Wednesday, February 13, 2008

Green for the Lenten Season

These days the contours of the land upon which we live are more exposed than at any other time throughout the year. Skeletal trees lay bare hills and valleys, swells and ravines. Often I find myself envisioning shoulder flanks and round rumps covered in brown fur. Even after the rain, the shape of the land resembles a big, brown grizzly just emerged from the mountain river resting in a heap. It is as if at anytime the monstrous animal could roll over sending us tumbling and scrambling. And we are reminded this thing upon which we live is living itself, practically heaving with breaths, in and out.

It is a beautiful place this earth, this Hebrew “adamah”. It’s funny…we tend to forget with all our technology that we are essentially of this stuff, graced with divine breath. We, Adams, have been shaped and formed from the Adamah. We earthlings were fashioned from the ground beneath our feet. The Lenten Season invites us to remember our mortality, and hence our dependence on the Creator: “Remember. You are dust and to dust you will return.”

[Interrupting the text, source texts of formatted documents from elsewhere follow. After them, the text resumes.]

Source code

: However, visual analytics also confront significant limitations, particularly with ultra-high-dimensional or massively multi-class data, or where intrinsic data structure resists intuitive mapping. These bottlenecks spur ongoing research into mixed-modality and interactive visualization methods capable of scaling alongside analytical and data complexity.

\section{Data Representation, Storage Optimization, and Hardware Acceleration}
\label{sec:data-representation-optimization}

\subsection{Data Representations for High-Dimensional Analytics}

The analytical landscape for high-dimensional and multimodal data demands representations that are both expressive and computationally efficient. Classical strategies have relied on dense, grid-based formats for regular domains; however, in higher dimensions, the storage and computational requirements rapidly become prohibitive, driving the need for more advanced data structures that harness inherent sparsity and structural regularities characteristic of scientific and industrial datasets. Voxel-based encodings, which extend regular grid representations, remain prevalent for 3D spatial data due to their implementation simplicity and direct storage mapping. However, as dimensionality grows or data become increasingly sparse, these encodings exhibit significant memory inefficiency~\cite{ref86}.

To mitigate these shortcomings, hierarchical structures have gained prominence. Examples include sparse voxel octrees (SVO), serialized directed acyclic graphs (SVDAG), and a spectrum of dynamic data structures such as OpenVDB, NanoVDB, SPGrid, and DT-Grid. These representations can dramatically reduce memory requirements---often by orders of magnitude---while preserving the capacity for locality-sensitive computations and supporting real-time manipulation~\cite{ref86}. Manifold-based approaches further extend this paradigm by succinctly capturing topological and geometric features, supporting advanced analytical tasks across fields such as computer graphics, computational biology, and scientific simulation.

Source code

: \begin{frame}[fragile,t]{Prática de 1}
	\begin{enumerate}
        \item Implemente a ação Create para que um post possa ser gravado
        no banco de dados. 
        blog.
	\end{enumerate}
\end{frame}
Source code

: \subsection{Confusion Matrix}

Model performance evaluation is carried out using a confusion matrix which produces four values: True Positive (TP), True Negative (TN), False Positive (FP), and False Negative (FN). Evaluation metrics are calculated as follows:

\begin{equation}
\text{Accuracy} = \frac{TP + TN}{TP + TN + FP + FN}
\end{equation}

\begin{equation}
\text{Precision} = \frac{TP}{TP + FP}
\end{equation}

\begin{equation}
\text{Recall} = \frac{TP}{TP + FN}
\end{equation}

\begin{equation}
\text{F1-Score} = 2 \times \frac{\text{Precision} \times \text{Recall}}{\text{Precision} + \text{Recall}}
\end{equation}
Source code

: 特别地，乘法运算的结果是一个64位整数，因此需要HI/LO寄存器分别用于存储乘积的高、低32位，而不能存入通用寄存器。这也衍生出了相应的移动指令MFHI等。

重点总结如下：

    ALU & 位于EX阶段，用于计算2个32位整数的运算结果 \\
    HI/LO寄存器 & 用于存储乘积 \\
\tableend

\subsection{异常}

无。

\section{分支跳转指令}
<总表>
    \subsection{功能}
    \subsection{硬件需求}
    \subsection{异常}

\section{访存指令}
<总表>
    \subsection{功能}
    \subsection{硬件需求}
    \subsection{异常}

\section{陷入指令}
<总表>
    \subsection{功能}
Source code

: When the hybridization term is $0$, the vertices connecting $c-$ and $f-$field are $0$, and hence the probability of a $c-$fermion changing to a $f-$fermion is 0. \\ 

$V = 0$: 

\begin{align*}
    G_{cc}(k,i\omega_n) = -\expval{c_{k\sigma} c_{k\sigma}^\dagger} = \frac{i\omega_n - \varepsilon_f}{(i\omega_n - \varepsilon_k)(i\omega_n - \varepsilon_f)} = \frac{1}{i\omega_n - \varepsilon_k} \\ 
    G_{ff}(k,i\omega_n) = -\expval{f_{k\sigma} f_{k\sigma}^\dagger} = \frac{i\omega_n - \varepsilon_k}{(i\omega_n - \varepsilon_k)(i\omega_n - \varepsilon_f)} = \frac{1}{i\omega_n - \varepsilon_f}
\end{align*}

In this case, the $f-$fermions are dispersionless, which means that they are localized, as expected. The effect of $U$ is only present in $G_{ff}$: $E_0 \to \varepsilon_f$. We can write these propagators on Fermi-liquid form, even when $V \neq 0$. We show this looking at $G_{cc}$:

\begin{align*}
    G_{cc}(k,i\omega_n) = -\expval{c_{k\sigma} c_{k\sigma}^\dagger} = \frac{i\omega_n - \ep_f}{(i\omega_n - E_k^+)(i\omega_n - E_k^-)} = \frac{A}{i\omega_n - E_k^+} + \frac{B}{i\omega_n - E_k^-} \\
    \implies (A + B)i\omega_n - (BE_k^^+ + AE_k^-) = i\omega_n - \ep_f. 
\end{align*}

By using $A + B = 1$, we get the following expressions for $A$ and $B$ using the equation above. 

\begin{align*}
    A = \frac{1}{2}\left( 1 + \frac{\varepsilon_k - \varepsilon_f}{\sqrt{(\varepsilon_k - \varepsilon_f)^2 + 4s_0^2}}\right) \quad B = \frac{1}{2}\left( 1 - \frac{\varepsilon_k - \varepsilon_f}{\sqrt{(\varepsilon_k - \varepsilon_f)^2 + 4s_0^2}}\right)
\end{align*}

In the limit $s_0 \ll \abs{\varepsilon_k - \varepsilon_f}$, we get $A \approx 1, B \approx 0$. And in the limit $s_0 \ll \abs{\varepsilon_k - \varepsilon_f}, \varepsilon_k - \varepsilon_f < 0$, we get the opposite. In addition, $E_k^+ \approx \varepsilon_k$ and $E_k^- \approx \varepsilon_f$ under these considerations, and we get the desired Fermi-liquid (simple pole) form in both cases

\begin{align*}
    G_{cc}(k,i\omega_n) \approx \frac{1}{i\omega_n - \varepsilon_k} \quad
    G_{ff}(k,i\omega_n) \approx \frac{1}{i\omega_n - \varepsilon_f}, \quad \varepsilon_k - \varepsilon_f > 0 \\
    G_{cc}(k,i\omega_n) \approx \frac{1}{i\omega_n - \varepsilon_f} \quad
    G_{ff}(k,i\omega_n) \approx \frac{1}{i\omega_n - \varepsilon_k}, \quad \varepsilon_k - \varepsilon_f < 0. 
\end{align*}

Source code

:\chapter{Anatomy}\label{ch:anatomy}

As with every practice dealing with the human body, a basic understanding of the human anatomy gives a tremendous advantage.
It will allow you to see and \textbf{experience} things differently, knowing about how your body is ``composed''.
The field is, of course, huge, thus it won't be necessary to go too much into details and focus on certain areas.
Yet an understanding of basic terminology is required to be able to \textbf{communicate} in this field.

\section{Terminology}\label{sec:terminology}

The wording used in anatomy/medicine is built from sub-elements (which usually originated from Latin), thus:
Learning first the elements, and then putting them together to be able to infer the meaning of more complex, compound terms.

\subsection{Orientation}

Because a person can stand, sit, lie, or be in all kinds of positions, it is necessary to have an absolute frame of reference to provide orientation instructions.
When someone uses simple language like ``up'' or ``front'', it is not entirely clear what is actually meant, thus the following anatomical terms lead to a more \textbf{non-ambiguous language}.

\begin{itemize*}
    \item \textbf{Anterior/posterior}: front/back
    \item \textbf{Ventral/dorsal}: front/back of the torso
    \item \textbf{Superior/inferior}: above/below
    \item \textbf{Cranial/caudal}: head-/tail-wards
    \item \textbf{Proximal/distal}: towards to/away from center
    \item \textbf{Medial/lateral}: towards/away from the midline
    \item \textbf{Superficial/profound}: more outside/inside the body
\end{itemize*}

Where do I end, and where does the earth begin? I suppose if I had the patience I could plant my feet in the dirt and eventually we would merge right back together. This is actually what happens just between death and Resurrection. We return to the ground, ashes to ashes dust to dust. Rather than call into question the perimeters of the self, though, this affirmation causes me to consider the responsibilities of the self in light of my solidarity with the rest of God’s creation.

I was pleased to see the city I reside in make an official request that its citizens plant more trees.
We Christians should champion all efforts to practice the mandate God impressed upon the first Adam: “to till and to keep” the land; quite literally, to serve and preserve. Just as my body is a temple of the Holy Spirit, the rest of creation is blessed by the presence of God and deserves my nurture.

Paul says all creation awaits the glory to be revealed in us. “for the creation was subjected to futility, not of its own will but by the will of the one who subjected it, in hope that the creation itself will be set free from its bondage to decay and will obtain the freedom of the glory of the children of God. (Romans 8:20-21)”

No agenda, no specific charge…just a spirit of gratitude and reverence for the space where God has placed us. It is good to care for the earth. It is good to remember how God wished things had remained. It is good to seek redemption in the present world.